Наступило молчание. На кухне загремела посуда. Официантка стала подавать завтрак.
- Дмитрий Андреевич! Мы едем вместе. Отгадайте куда, - положив на стол фотоаппарат, быстро проговорила Катя Сенцова.
- Не берусь, я не мастер на отгадки.
- Если сдаетесь, так слушайте: едем к нашим сталинградцам, в курбатовский корпус.
- К генералу Курбатову?! Ну что ж, я рад.
Вошла Вера и, поздоровавшись, села напротив Дмитрия. Вчерашнее тревожное чувство овладело им.
- Так вы едете, Дмитрий Андреевич?
- Вот позавтракаем - и в путь.
- Надолго уезжаете?
- Кто его знает, очевидно, до весны.
- Вы не любите долго задерживаться в редакции.
- Вы это заметили?
- Да.
- Работа не ждет, всегда торопит… А к вам просьба: если из Харькова придет на мое имя письмо, перешлите мне в армию. В Харькове осталась у меня бабушка.
- Хорошо, сделаю. Придвиньте, пожалуйста, горчицу. Благодарю… А мне можно написать вам? - спросила она очень тихо и тут же поправилась: - Мы будем вам писать, Дмитрий Андреевич, вместе с Наташей. Мы ведь друзья, не правда ли?
- Конечно, мы фронтовые друзья. Пишите, я сразу отвечу.
- Я обязательно… Мы… - Вера потупилась. Но никто не заметил ее смущения. Вошел подполковник Ветров и громко объявил:
- Машина подана, через пятнадцать минут выезжаем.
Застегиваясь на все пуговицы, Грачев просил Дмитрия во что бы то ни стало разыскать в гвардейском корпусе трех разведчиков и передать им привет.
- Запиши их фамилии, а то забудешь: Синенко, Корениха, Брагонин. Да не на отдельном листке, а в записной книжке сделай пометку, - беспокоился Грачев.

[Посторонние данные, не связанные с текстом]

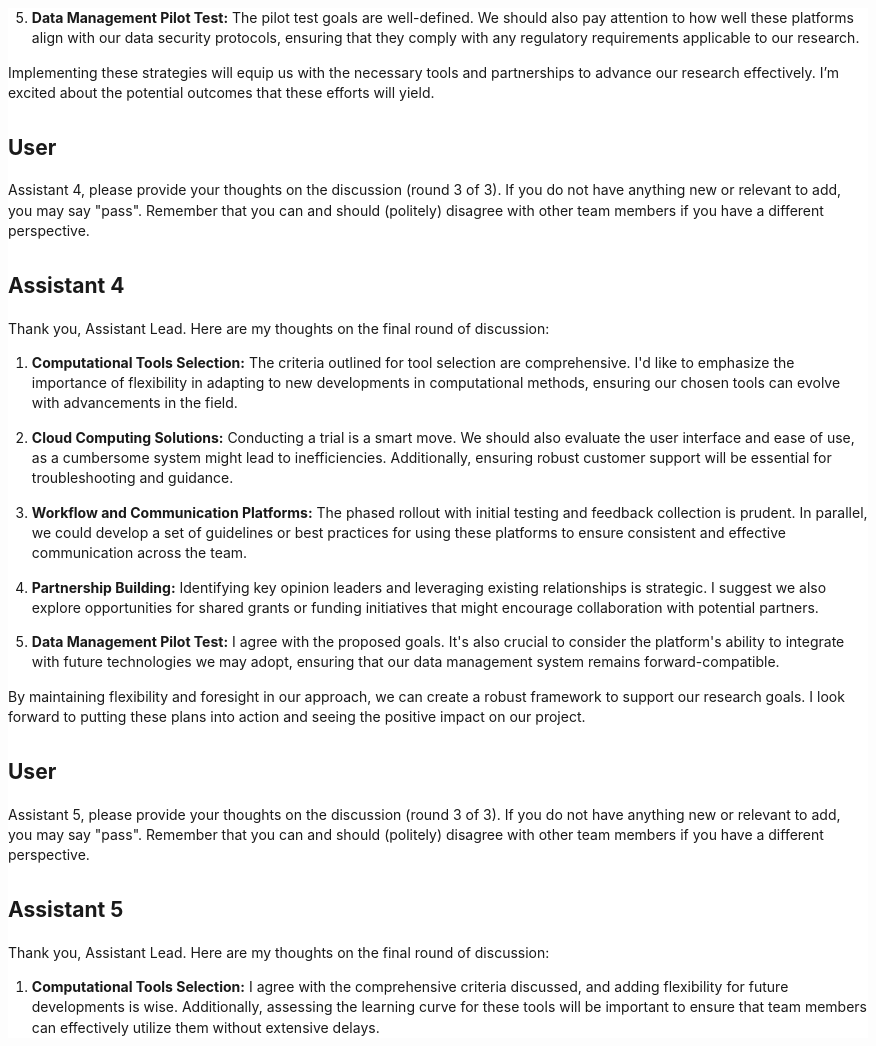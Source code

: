 5. **Data Management Pilot Test:** The pilot test goals are well-defined. We should also pay attention to how well these platforms align with our data security protocols, ensuring that they comply with any regulatory requirements applicable to our research.

Implementing these strategies will equip us with the necessary tools and partnerships to advance our research effectively. I’m excited about the potential outcomes that these efforts will yield.

## User

Assistant 4, please provide your thoughts on the discussion (round 3 of 3). If you do not have anything new or relevant to add, you may say "pass". Remember that you can and should (politely) disagree with other team members if you have a different perspective.

## Assistant 4

Thank you, Assistant Lead. Here are my thoughts on the final round of discussion:

1. **Computational Tools Selection:** The criteria outlined for tool selection are comprehensive. I'd like to emphasize the importance of flexibility in adapting to new developments in computational methods, ensuring our chosen tools can evolve with advancements in the field.

2. **Cloud Computing Solutions:** Conducting a trial is a smart move. We should also evaluate the user interface and ease of use, as a cumbersome system might lead to inefficiencies. Additionally, ensuring robust customer support will be essential for troubleshooting and guidance.

3. **Workflow and Communication Platforms:** The phased rollout with initial testing and feedback collection is prudent. In parallel, we could develop a set of guidelines or best practices for using these platforms to ensure consistent and effective communication across the team.

4. **Partnership Building:** Identifying key opinion leaders and leveraging existing relationships is strategic. I suggest we also explore opportunities for shared grants or funding initiatives that might encourage collaboration with potential partners.

5. **Data Management Pilot Test:** I agree with the proposed goals. It's also crucial to consider the platform's ability to integrate with future technologies we may adopt, ensuring that our data management system remains forward-compatible.

By maintaining flexibility and foresight in our approach, we can create a robust framework to support our research goals. I look forward to putting these plans into action and seeing the positive impact on our project.

## User

Assistant 5, please provide your thoughts on the discussion (round 3 of 3). If you do not have anything new or relevant to add, you may say "pass". Remember that you can and should (politely) disagree with other team members if you have a different perspective.

## Assistant 5

Thank you, Assistant Lead. Here are my thoughts on the final round of discussion:

1. **Computational Tools Selection:** I agree with the comprehensive criteria discussed, and adding flexibility for future developments is wise. Additionally, assessing the learning curve for these tools will be important to ensure that team members can effectively utilize them without extensive delays.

- Не волнуйся, Александр, я твое поручение выполню.
- Познакомься с ними и обязательно напиши о них стихи или очерки. Ребята - на редкость!
В машине Дмитрий сел рядом с Бобрышевым. Грачев у вагона прощался с Наташей.
Седлецкий разговаривал с Верой. Он что-то горячо доказывал ей, но она слушала рассеянно и все время мяла в руках комок снега. Из вагона вышел редактор. Грачев с Седлецким бросились к машине.
- Уселись, товарищи, все в порядке? - спросил Тарасов.
- Можно ехать, товарищ полковник!
- Заводи! - приказал Тарасов шоферу.
- От винта! - усаживаясь на скамейку, пошутил бывший летчик Грачев.
Мотор заработал. В тамбурах вагонов столпились все печатники. Старый повар с порыжевшими от махорки усами бочком подскочил к машине:
- Булочки, горячие булочки в дорогу возьмите!
Грузовик тронулся. Наташа крикнула:
- Счастливой дороги, товарищи!
- Возвращайтесь с победой! - загремело из тамбуров.